Sally Waterman

I don't wanna be the best...I just wanna dance, 2024
Self-portrait projections, 2024
Re-photographed self-portraits, 2023
Fame through the banisters, 2023
My leotard, 2023
My ballet shoes, 2023

I don't wanna be the best...I just wanna dance

 

 

'I don’t wanna be the best, I just wanna dance' is a meditation on the artist’s childhood memory of learning to dance, in order to overcome her shyness and defy the trauma of school bullying.
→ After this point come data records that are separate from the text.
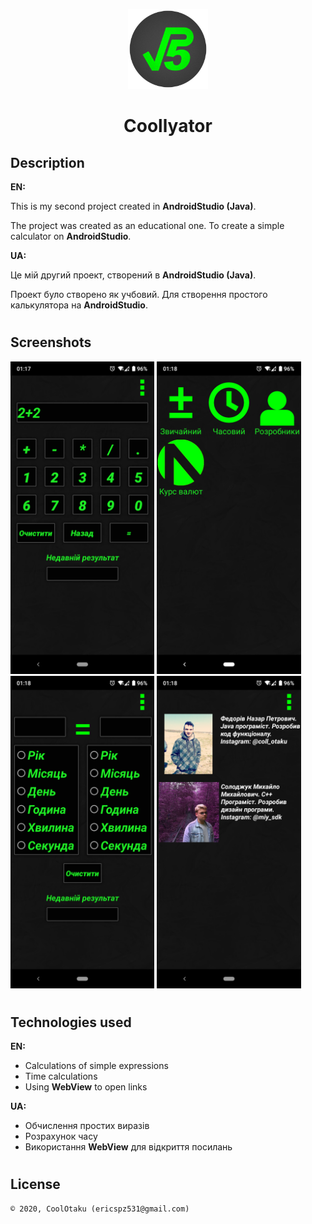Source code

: <p align="center"><img width="128" height="128" src="app/src/main/res/drawable/ikonka.png" /></p>
<h1 align="center">Coollyator</h1>

## Description
<b>EN:</b>

This is my second project created in **AndroidStudio (Java)**.

The project was created as an educational one. To create a simple calculator on **AndroidStudio**.

<b>UA:</b>

Це мій другий проект, створений в **AndroidStudio (Java)**.

Проект було створено як учбовий. Для створення простого калькулятора на **AndroidStudio**.

#
## Screenshots
<p>
  <img src="screens/sc1.png" height="500px"/>
  <img src="screens/sc2.png" height="500px"/>
  <img src="screens/sc3.png" height="500px"/>
  <img src="screens/sc4.png" height="500px"/>
</p>

#
## Technologies used
<b>EN:</b>
- Calculations of simple expressions
- Time calculations
- Using **WebView** to open links

<b>UA:</b>
- Обчислення простих виразів
- Розрахунок часу
- Використання **WebView** для відкриття посилань

#
## License
```
© 2020, CoolOtaku (ericspz531@gmail.com)
```
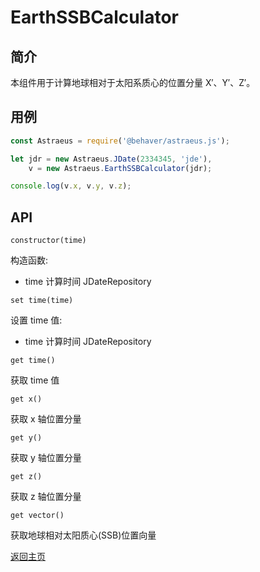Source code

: # EarthSSBCalculator

## 简介

本组件用于计算地球相对于太阳系质心的位置分量 X′、Y′、Z′。

## 用例

```js
const Astraeus = require('@behaver/astraeus.js');

let jdr = new Astraeus.JDate(2334345, 'jde'),
    v = new Astraeus.EarthSSBCalculator(jdr);

console.log(v.x, v.y, v.z);
```

## API

`constructor(time)`

构造函数:

* time 计算时间 JDateRepository

`set time(time)`

设置 time 值:

* time 计算时间 JDateRepository

`get time()`

获取 time 值

`get x()`

获取 x 轴位置分量

`get y()`

获取 y 轴位置分量

`get z()`

获取 z 轴位置分量

`get vector()`

获取地球相对太阳质心(SSB)位置向量

[返回主页](../../readme.md)
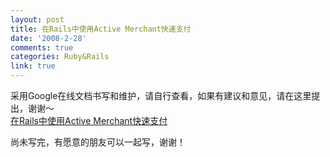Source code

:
 ```yaml
---
layout: post
title: 在Rails中使用Active Merchant快速支付
date: '2008-2-28'
comments: true
categories: Ruby&Rails
link: true
---
```

<p>采用Google在线文档书写和维护，请自行查看，如果有建议和意见，请在这里提出，谢谢～<br />
<a href="http://docs.google.com/Doc?id=dhf86kr9_223dsnbwhc2">在Rails中使用Active Merchant快速支付</a></p>
<p>尚未写完，有愿意的朋友可以一起写，谢谢！</p>
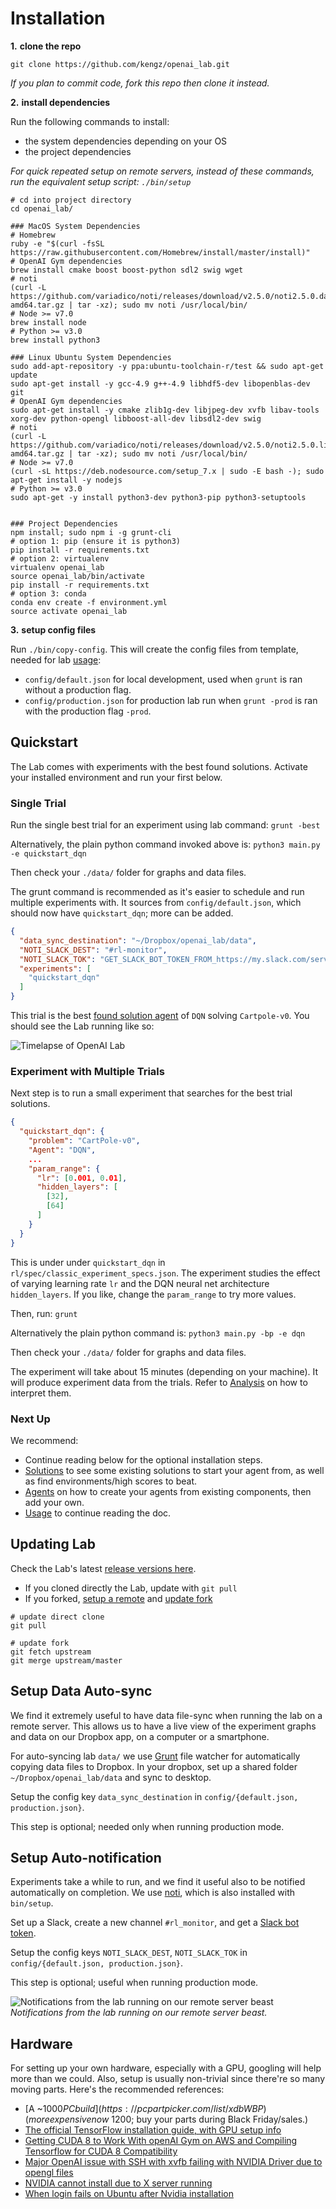 # <a name="installation"></a>Installation

**1\.** **clone the repo**

`git clone https://github.com/kengz/openai_lab.git`

*If you plan to commit code, fork this repo then clone it instead.*


**2\.** **install dependencies**

Run the following commands to install:

- the system dependencies depending on your OS
- the project dependencies

*For quick repeated setup on remote servers, instead of these commands, run the equivalent setup script: `./bin/setup`*

```shell
# cd into project directory
cd openai_lab/

### MacOS System Dependencies
# Homebrew
ruby -e "$(curl -fsSL https://raw.githubusercontent.com/Homebrew/install/master/install)"
# OpenAI Gym dependencies
brew install cmake boost boost-python sdl2 swig wget
# noti
(curl -L https://github.com/variadico/noti/releases/download/v2.5.0/noti2.5.0.darwin-amd64.tar.gz | tar -xz); sudo mv noti /usr/local/bin/
# Node >= v7.0
brew install node
# Python >= v3.0
brew install python3

### Linux Ubuntu System Dependencies
sudo add-apt-repository -y ppa:ubuntu-toolchain-r/test && sudo apt-get update
sudo apt-get install -y gcc-4.9 g++-4.9 libhdf5-dev libopenblas-dev git
# OpenAI Gym dependencies
sudo apt-get install -y cmake zlib1g-dev libjpeg-dev xvfb libav-tools xorg-dev python-opengl libboost-all-dev libsdl2-dev swig
# noti
(curl -L https://github.com/variadico/noti/releases/download/v2.5.0/noti2.5.0.linux-amd64.tar.gz | tar -xz); sudo mv noti /usr/local/bin/
# Node >= v7.0
(curl -sL https://deb.nodesource.com/setup_7.x | sudo -E bash -); sudo apt-get install -y nodejs
# Python >= v3.0
sudo apt-get -y install python3-dev python3-pip python3-setuptools


### Project Dependencies
npm install; sudo npm i -g grunt-cli
# option 1: pip (ensure it is python3)
pip install -r requirements.txt
# option 2: virtualenv
virtualenv openai_lab
source openai_lab/bin/activate
pip install -r requirements.txt
# option 3: conda
conda env create -f environment.yml
source activate openai_lab
```


**3\.** **setup config files**

Run `./bin/copy-config`. This will create the config files from template, needed for lab [usage](#usage):

- `config/default.json` for local development, used when `grunt` is ran without a production flag.
- `config/production.json` for production lab run when `grunt -prod` is ran with the production flag `-prod`.


## <a name="quickstart"></a>Quickstart

The Lab comes with experiments with the best found solutions. Activate your installed environment and run your first below.


### Single Trial

Run the single best trial for an experiment using lab command: `grunt -best`

Alternatively, the plain python command invoked above is: `python3 main.py -e quickstart_dqn`

Then check your `./data/` folder for graphs and data files.

The grunt command is recommended as it's easier to schedule and run multiple experiments with. It sources from `config/default.json`, which should now have `quickstart_dqn`; more can be added.

```json
{
  "data_sync_destination": "~/Dropbox/openai_lab/data",
  "NOTI_SLACK_DEST": "#rl-monitor",
  "NOTI_SLACK_TOK": "GET_SLACK_BOT_TOKEN_FROM_https://my.slack.com/services/new/bot",
  "experiments": [
    "quickstart_dqn"
  ]
}
```

This trial is the best [found solution agent](https://github.com/kengz/openai_lab/pull/73) of `DQN` solving `Cartpole-v0`. You should see the Lab running like so:

![](./images/lab_demo_dqn.gif "Timelapse of OpenAI Lab")


### Experiment with Multiple Trials

Next step is to run a small experiment that searches for the best trial solutions.

```json
{
  "quickstart_dqn": {
    "problem": "CartPole-v0",
    "Agent": "DQN",
    ...
    "param_range": {
      "lr": [0.001, 0.01],
      "hidden_layers": [
        [32],
        [64]
      ]
    }
  }
}
```

This is under under `quickstart_dqn` in `rl/spec/classic_experiment_specs.json`. The experiment studies the effect of varying learning rate `lr` and the DQN neural net architecture `hidden_layers`. If you like, change the `param_range` to try more values.

Then, run: `grunt`

Alternatively the plain python command is: `python3 main.py -bp -e dqn`

Then check your `./data/` folder for graphs and data files.

The experiment will take about 15 minutes (depending on your machine). It will produce experiment data from the trials. Refer to [Analysis](#analysis) on how to interpret them.


### Next Up

We recommend:

- Continue reading below for the optional installation steps.
- [Solutions](#solutions) to see some existing solutions to start your agent from, as well as find environments/high scores to beat.
- [Agents](#agents) on how to create your agents from existing components, then add your own.
- [Usage](#usage) to continue reading the doc.


## Updating Lab

Check the Lab's latest [release versions here](https://github.com/kengz/openai_lab/releases).

- If you cloned directly the Lab, update with `git pull`
- If you forked, [setup a remote](https://help.github.com/articles/configuring-a-remote-for-a-fork/) and [update fork](https://help.github.com/articles/syncing-a-fork/)

```shell
# update direct clone
git pull

# update fork
git fetch upstream
git merge upstream/master
```


## Setup Data Auto-sync

We find it extremely useful to have data file-sync when running the lab on a remote server. This allows us to have a live view of the experiment graphs and data on our Dropbox app, on a computer or a smartphone.

For auto-syncing lab `data/` we use [Grunt](http://gruntjs.com/) file watcher for automatically copying data files to Dropbox. In your dropbox, set up a shared folder `~/Dropbox/openai_lab/data` and sync to desktop.

Setup the config key `data_sync_destination` in `config/{default.json, production.json}`.

<aside class="notice">
This step is optional; needed only when running production mode.
</aside>


## Setup Auto-notification

Experiments take a while to run, and we find it useful also to be notified automatically on completion. We use [noti](https://github.com/variadico/noti), which is also installed with `bin/setup`.

Set up a Slack, create a new channel `#rl_monitor`, and get a [Slack bot token](https://my.slack.com/services/new/bot).

Setup the config keys `NOTI_SLACK_DEST`, `NOTI_SLACK_TOK` in `config/{default.json, production.json}`.

<aside class="notice">
This step is optional; useful when running production mode.
</aside>

![](./images/noti.png "Notifications from the lab running on our remote server beast")
_Notifications from the lab running on our remote server beast._


## Hardware

For setting up your own hardware, especially with a GPU, googling will help more than we could. Also, setup is usually non-trivial since there're so many moving parts. Here's the recommended references:

- [A ~$1000 PC build](https://pcpartpicker.com/list/xdbWBP) (more expensive now ~$1200; buy your parts during Black Friday/sales.)
- [The official TensorFlow installation guide, with GPU setup info](https://www.tensorflow.org/install/install_linux)
- [Getting CUDA 8 to Work With openAI Gym on AWS and Compiling Tensorflow for CUDA 8 Compatibility](http://christopher5106.github.io/nvidia/2016/12/30/commands-nvidia-install-ubuntu-16-04.html)
- [Major OpenAI issue with SSH with xvfb failing with NVIDIA Driver due to opengl files](https://github.com/openai/gym/issues/366)
- [NVIDIA cannot install due to X server running](http://askubuntu.com/questions/149206/how-to-install-nvidia-run)
- [When login fails on Ubuntu after Nvidia installation](http://askubuntu.com/questions/759641/cant-get-nvidia-drivers-working-with-16-04-logs-out-right-after-login)
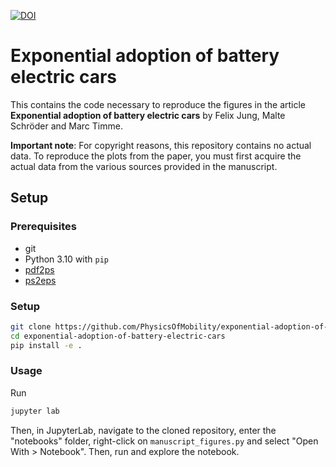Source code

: [![DOI](https://zenodo.org/badge/715070348.svg)](https://zenodo.org/doi/10.5281/zenodo.10091434)

# Exponential adoption of battery electric cars

This contains the code necessary to reproduce the figures in the article **Exponential adoption of battery electric cars** by Felix Jung, Malte Schröder and Marc Timme.

**Important note**: For copyright reasons, this repository contains no actual data. To reproduce the plots from the paper, you must first acquire the actual data from the various sources provided in the manuscript.

## Setup

### Prerequisites

- git
- Python 3.10 with `pip`
- [pdf2ps](https://linux.die.net/man/1/pdf2ps)
- [ps2eps](https://linux.die.net/man/1/ps2eps)

### Setup

```bash
git clone https://github.com/PhysicsOfMobility/exponential-adoption-of-battery-electric-cars.git
cd exponential-adoption-of-battery-electric-cars
pip install -e .
```

### Usage

Run
```bash
jupyter lab
```

Then, in JupyterLab, navigate to the cloned repository, enter the "notebooks" folder, right-click on `manuscript_figures.py` and select "Open With > Notebook". Then, run and explore the notebook.
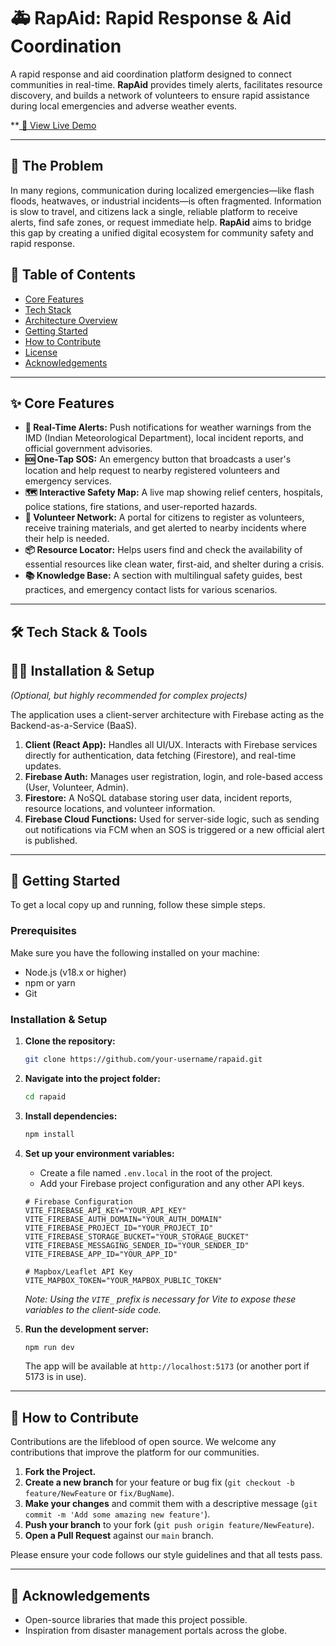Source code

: # 🚑 RapAid: Rapid Response & Aid Coordination


A rapid response and aid coordination platform designed to connect communities in real-time. **RapAid** provides timely alerts, facilitates resource discovery, and builds a network of volunteers to ensure rapid assistance during local emergencies and adverse weather events.

**[ 🚀 View Live Demo ](https://disaster-relief-hub.vercel.app/)

-----

## 🎯 The Problem

In many regions, communication during localized emergencies—like flash floods, heatwaves, or industrial incidents—is often fragmented. Information is slow to travel, and citizens lack a single, reliable platform to receive alerts, find safe zones, or request immediate help. **RapAid** aims to bridge this gap by creating a unified digital ecosystem for community safety and rapid response.

## 📜 Table of Contents

  - [Core Features](https://www.google.com/search?q=%23-core-features)
  - [Tech Stack](https://www.google.com/search?q=%23-tech-stack--tools)
  - [Architecture Overview](https://www.google.com/search?q=%23-architecture-overview)
  - [Getting Started](https://www.google.com/search?q=%23-getting-started)
  - [How to Contribute](https://www.google.com/search?q=%23-how-to-contribute)
  - [License](https://www.google.com/search?q=%23-license)
  - [Acknowledgements](https://www.google.com/search?q=%23-acknowledgements)

-----

## ✨ Core Features

  - **📢 Real-Time Alerts:** Push notifications for weather warnings from the IMD (Indian Meteorological Department), local incident reports, and official government advisories.
  - **🆘 One-Tap SOS:** An emergency button that broadcasts a user's location and help request to nearby registered volunteers and emergency services.
  - **🗺️ Interactive Safety Map:** A live map showing relief centers, hospitals, police stations, fire stations, and user-reported hazards.
  - **🤝 Volunteer Network:** A portal for citizens to register as volunteers, receive training materials, and get alerted to nearby incidents where their help is needed.
  - **📦 Resource Locator:** Helps users find and check the availability of essential resources like clean water, first-aid, and shelter during a crisis.
  - **📚 Knowledge Base:** A section with multilingual safety guides, best practices, and emergency contact lists for various scenarios.

-----

## 🛠️ Tech Stack & Tools

## 🧑‍💻 Installation & Setup

*(Optional, but highly recommended for complex projects)*

The application uses a client-server architecture with Firebase acting as the Backend-as-a-Service (BaaS).

1.  **Client (React App):** Handles all UI/UX. Interacts with Firebase services directly for authentication, data fetching (Firestore), and real-time updates.
2.  **Firebase Auth:** Manages user registration, login, and role-based access (User, Volunteer, Admin).
3.  **Firestore:** A NoSQL database storing user data, incident reports, resource locations, and volunteer information.
4.  **Firebase Cloud Functions:** Used for server-side logic, such as sending out notifications via FCM when an SOS is triggered or a new official alert is published.

-----

## 🚀 Getting Started

To get a local copy up and running, follow these simple steps.

### Prerequisites

Make sure you have the following installed on your machine:

  - Node.js (v18.x or higher)
  - npm or yarn
  - Git

### Installation & Setup

1.  **Clone the repository:**

    ```bash
    git clone https://github.com/your-username/rapaid.git
    ```

2.  **Navigate into the project folder:**

    ```bash
    cd rapaid
    ```

3.  **Install dependencies:**

    ```bash
    npm install
    ```

4.  **Set up your environment variables:**

      - Create a file named `.env.local` in the root of the project.
      - Add your Firebase project configuration and any other API keys.

    <!-- end list -->

    ```env
    # Firebase Configuration
    VITE_FIREBASE_API_KEY="YOUR_API_KEY"
    VITE_FIREBASE_AUTH_DOMAIN="YOUR_AUTH_DOMAIN"
    VITE_FIREBASE_PROJECT_ID="YOUR_PROJECT_ID"
    VITE_FIREBASE_STORAGE_BUCKET="YOUR_STORAGE_BUCKET"
    VITE_FIREBASE_MESSAGING_SENDER_ID="YOUR_SENDER_ID"
    VITE_FIREBASE_APP_ID="YOUR_APP_ID"

    # Mapbox/Leaflet API Key
    VITE_MAPBOX_TOKEN="YOUR_MAPBOX_PUBLIC_TOKEN"
    ```

    *Note: Using the `VITE_` prefix is necessary for Vite to expose these variables to the client-side code.*

5.  **Run the development server:**

    ```bash
    npm run dev
    ```

    The app will be available at `http://localhost:5173` (or another port if 5173 is in use).

-----

## 🤝 How to Contribute

Contributions are the lifeblood of open source. We welcome any contributions that improve the platform for our communities.

1.  **Fork the Project.**
2.  **Create a new branch** for your feature or bug fix (`git checkout -b feature/NewFeature` or `fix/BugName`).
3.  **Make your changes** and commit them with a descriptive message (`git commit -m 'Add some amazing new feature'`).
4.  **Push your branch** to your fork (`git push origin feature/NewFeature`).
5.  **Open a Pull Request** against our `main` branch.

Please ensure your code follows our style guidelines and that all tests pass.


-----

## 🙏 Acknowledgements

  - Open-source libraries that made this project possible.
  - Inspiration from disaster management portals across the globe.
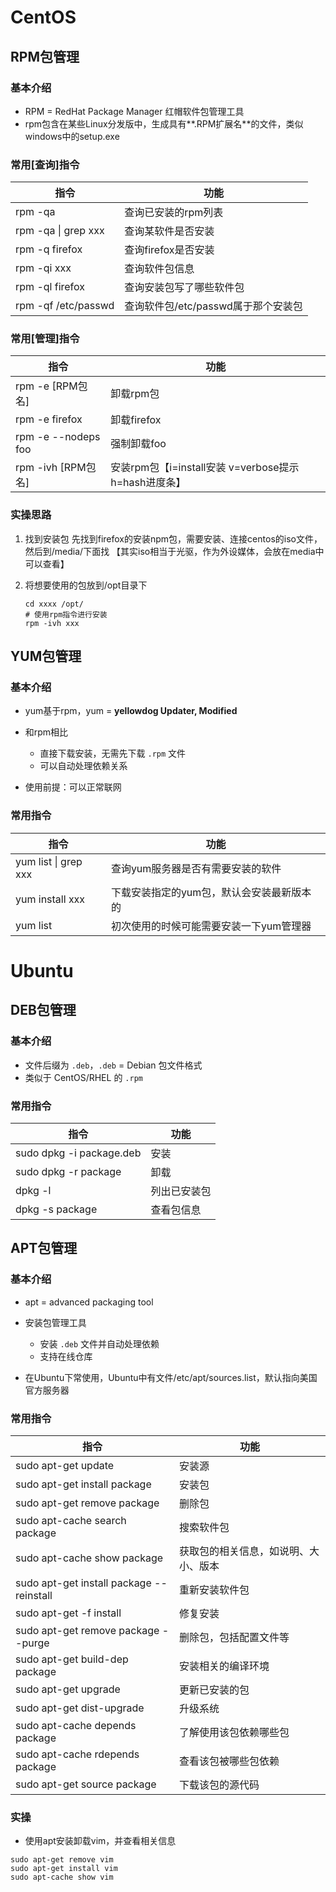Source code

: # CentOS

## RPM包管理

### 基本介绍

- RPM = RedHat Package Manager 红帽软件包管理工具
- rpm包含在某些Linux分发版中，生成具有**.RPM扩展名**的文件，类似windows中的setup.exe

### 常用[查询]指令

| 指令                | 功能                                |
| ------------------- | ----------------------------------- |
| rpm -qa             | 查询已安装的rpm列表                 |
| rpm -qa \| grep xxx | 查询某软件是否安装                  |
| rpm -q firefox      | 查询firefox是否安装                 |
| rpm -qi xxx         | 查询软件包信息                      |
| rpm -ql firefox     | 查询安装包写了哪些软件包            |
| rpm -qf /etc/passwd | 查询软件包/etc/passwd属于那个安装包 |

### 常用[管理]指令

| 指令                | 功能                                                   |
| ------------------- | ------------------------------------------------------ |
| rpm -e [RPM包名]    | 卸载rpm包                                              |
| rpm -e firefox      | 卸载firefox                                            |
| rpm -e --nodeps foo | 强制卸载foo                                            |
| rpm -ivh [RPM包名]  | 安装rpm包【i=install安装  v=verbose提示 h=hash进度条】 |

### 实操思路

1. 找到安装包
   先找到firefox的安装npm包，需要安装、连接centos的iso文件，然后到/media/下面找
   【其实iso相当于光驱，作为外设媒体，会放在media中可以查看】

2. 将想要使用的包放到/opt目录下
   ```shell
   cd xxxx /opt/
   # 使用rpm指令进行安装
   rpm -ivh xxx
   ```

## YUM包管理

### 基本介绍

- yum基于rpm，yum = **yellowdog Updater, Modified** 
- 和rpm相比
  - 直接下载安装，无需先下载 `.rpm` 文件
  - 可以自动处理依赖关系

- 使用前提：可以正常联网

### 常用指令

| 指令                  | 功能                                      |
| --------------------- | ----------------------------------------- |
| yum  list \| grep xxx | 查询yum服务器是否有需要安装的软件         |
| yum  install xxx      | 下载安装指定的yum包，默认会安装最新版本的 |
| yum  list             | 初次使用的时候可能需要安装一下yum管理器   |

# Ubuntu

## DEB包管理

### 基本介绍

- 文件后缀为 `.deb`，`.deb` = Debian 包文件格式
- 类似于 CentOS/RHEL 的 `.rpm`

### 常用指令

| 指令                     | 功能         |
| ------------------------ | ------------ |
| sudo dpkg -i package.deb | 安装         |
| sudo dpkg -r package     | 卸载         |
| dpkg -l                  | 列出已安装包 |
| dpkg -s package          | 查看包信息   |

## APT包管理

### 基本介绍

- apt = advanced packaging tool
- 安装包管理工具
  - 安装 `.deb` 文件并自动处理依赖
  - 支持在线仓库

- 在Ubuntu下常使用，Ubuntu中有文件/etc/apt/sources.list，默认指向美国官方服务器

### 常用指令

| 指令                                      | 功能                                 |
| ----------------------------------------- | ------------------------------------ |
| sudo  apt-get update                      | 安装源                               |
| sudo  apt-get install package             | 安装包                               |
| sudo  apt-get remove package              | 删除包                               |
| sudo  apt-cache search package            | 搜索软件包                           |
| sudo  apt-cache show package              | 获取包的相关信息，如说明、大小、版本 |
| sudo  apt-get install package --reinstall | 重新安装软件包                       |
| sudo  apt-get -f install                  | 修复安装                             |
| sudo  apt-get remove package --purge      | 删除包，包括配置文件等               |
| sudo  apt-get build-dep package           | 安装相关的编译环境                   |
| sudo  apt-get upgrade                     | 更新已安装的包                       |
| sudo  apt-get dist-upgrade                | 升级系统                             |
| sudo  apt-cache depends package           | 了解使用该包依赖哪些包               |
| sudo  apt-cache rdepends package          | 查看该包被哪些包依赖                 |
| sudo  apt-get source package              | 下载该包的源代码                     |

### 实操

- 使用apt安装卸载vim，并查看相关信息
```shell
sudo apt-get remove vim
sudo apt-get install vim
sudo apt-cache show vim
```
The film opens with extracted agitated phrases from Waterman’s undergraduate creative writing dissertation which seek to re-enact the physical sensation of these haunted memories.

Structurally, this experimental artist film operates like a narrated slide show, entirely comprised of still photographic images and stop-frame animations, that become resurrected through recounted stories and fragments of classical music remembered from her dance classes. Only three analogue photographs from the family album exist that provide evidence of her experience as a dancer. Ai-generated wish-fulfilment images of an imagined self, both off and on stage have been purposefully created to fill in these visual gaps.

Waterman’s childhood identification with two characters from literature and popular culture – Harriet from 'White Boots' (1956) by Mary Noel Streatfeild, and Coco from the 1980s TV series, 'Fame’ serve as escapist strategies. Her recollections are interwoven with a contemplative telephone conversation between mother and daughter, juxtaposed with images of treasured physical objects, such as her worn-out ballet shoes and dance exam certificates.

The recurring visual motif of ballet shoes, coupled with her frustrated memories of trying to learn the steps suggest a prior anxiety with forging the right path through life as Waterman reflects upon past decisions as she reaches middle age. The pursuit of self-transformation amid perceived failure forms the basis of this autobiographical narrative, accentuating a shared universal vulnerability.